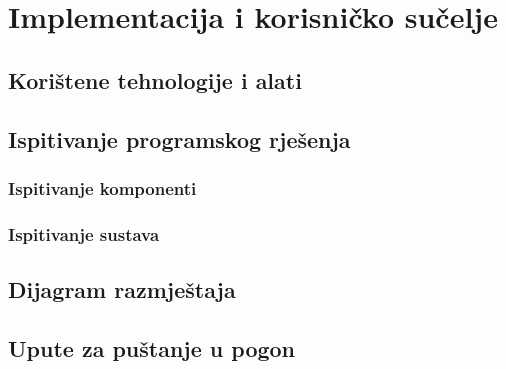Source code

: \chapter{Implementacija i korisničko sučelje}
		
		
		\section{Korištene tehnologije i alati}
			
			\eject 
		
	
		\section{Ispitivanje programskog rješenja}
			
			\subsection{Ispitivanje komponenti}
		
			
			\subsection{Ispitivanje sustava}
			
			\eject 
		
		
		\section{Dijagram razmještaja}
			
			\eject 
		
		\section{Upute za puštanje u pogon}
		
			\eject 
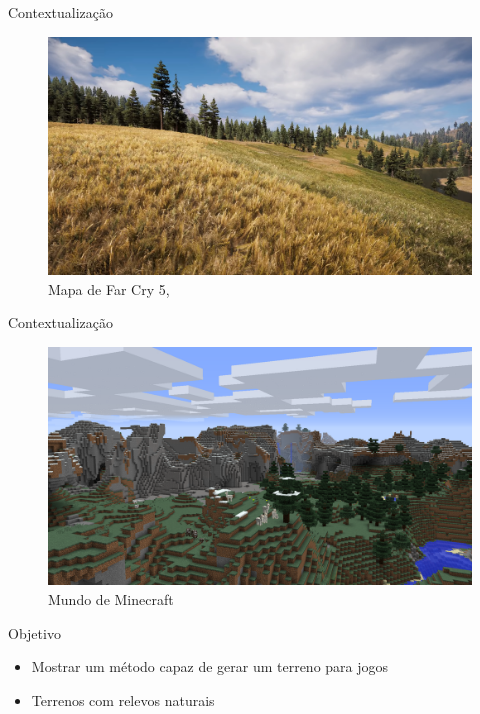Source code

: \begin{frame}{Contextualização}
  \begin{figure}
		\centering
        \includegraphics[width=.8\textwidth]{img/intro/fc5terrain.png}
        \caption{Mapa de \alert{Far Cry 5}, \cite{Carrier2018farcry5}}
  \end{figure}
\end{frame}

\begin{frame}{Contextualização}
  \begin{figure}
		\centering
        \includegraphics[width=.8\textwidth]{img/intro/mineExtremeHills.png}
        \caption{Mundo de \alert{Minecraft}}
  \end{figure}
\end{frame}

\begin{frame}{Objetivo}
    \begin{itemize}
          \item Mostrar um método capaz de gerar um terreno para jogos
          \item Terrenos com relevos \alert{naturais}
      \end{itemize}
\end{frame}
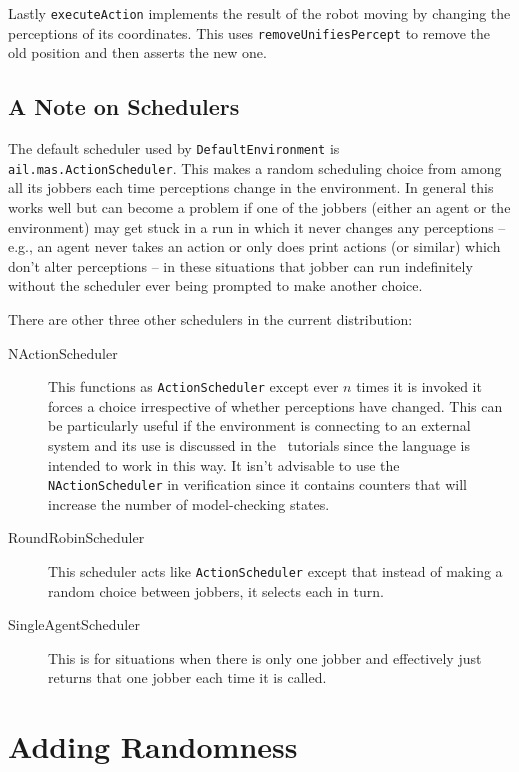 \documentclass[a4]{article}
\begin{document}
Lastly \texttt{executeAction} implements the result of the robot moving by changing the perceptions of its coordinates.  This uses \texttt{removeUnifiesPercept} to remove the old position and then asserts the new one.

\subsection{A Note on Schedulers}

The default scheduler used by \texttt{DefaultEnvironment} is \texttt{ail.mas.ActionScheduler}.  This makes a random scheduling choice from among all its jobbers each time perceptions change in the environment.  In general this works well but can become a problem if one of the jobbers (either an agent or the environment) may get stuck in a run in which it never changes any perceptions -- e.g., an agent never takes an action or only does print actions (or similar) which don't alter perceptions -- in these situations that jobber can run indefinitely without the scheduler ever being prompted to make another choice.

There are other three other schedulers in the current distribution:

\begin{description}
\item[NActionScheduler] This functions as \texttt{ActionScheduler} except ever $n$ times it is invoked it forces a choice irrespective of whether perceptions have changed.  This can be particularly useful if the environment is connecting to an external system and its use is discussed in the \eass\ tutorials since the language is intended to work in this way.  It isn't advisable to use the \texttt{NActionScheduler} in verification since it contains counters that will increase the number of model-checking states.
\item[RoundRobinScheduler]  This scheduler acts like \texttt{ActionScheduler} except that instead of making a random choice between jobbers, it selects each in turn.
\item[SingleAgentScheduler] This is for situations when there is only one jobber and effectively just returns that one jobber each time it is called.
\end{description}

\section{Adding Randomness}
\end{document}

* * *

■ **EXERCISE GOAL**
When the string "ever" appears in a line of the records above, that line is to be copied.

■ **OUTPUT OF THE EXERCISE**
The default scheduler used by \texttt{DefaultEnvironment} is \texttt{ail.mas.ActionScheduler}.  This makes a random scheduling choice from among all its jobbers each time perceptions change in the environment.  In general this works well but can become a problem if one of the jobbers (either an agent or the environment) may get stuck in a run in which it never changes any perceptions -- e.g., an agent never takes an action or only does print actions (or similar) which don't alter perceptions -- in these situations that jobber can run indefinitely without the scheduler ever being prompted to make another choice.
\item[NActionScheduler] This functions as \texttt{ActionScheduler} except ever $n$ times it is invoked it forces a choice irrespective of whether perceptions have changed.  This can be particularly useful if the environment is connecting to an external system and its use is discussed in the \eass\ tutorials since the language is intended to work in this way.  It isn't advisable to use the \texttt{NActionScheduler} in verification since it contains counters that will increase the number of model-checking states.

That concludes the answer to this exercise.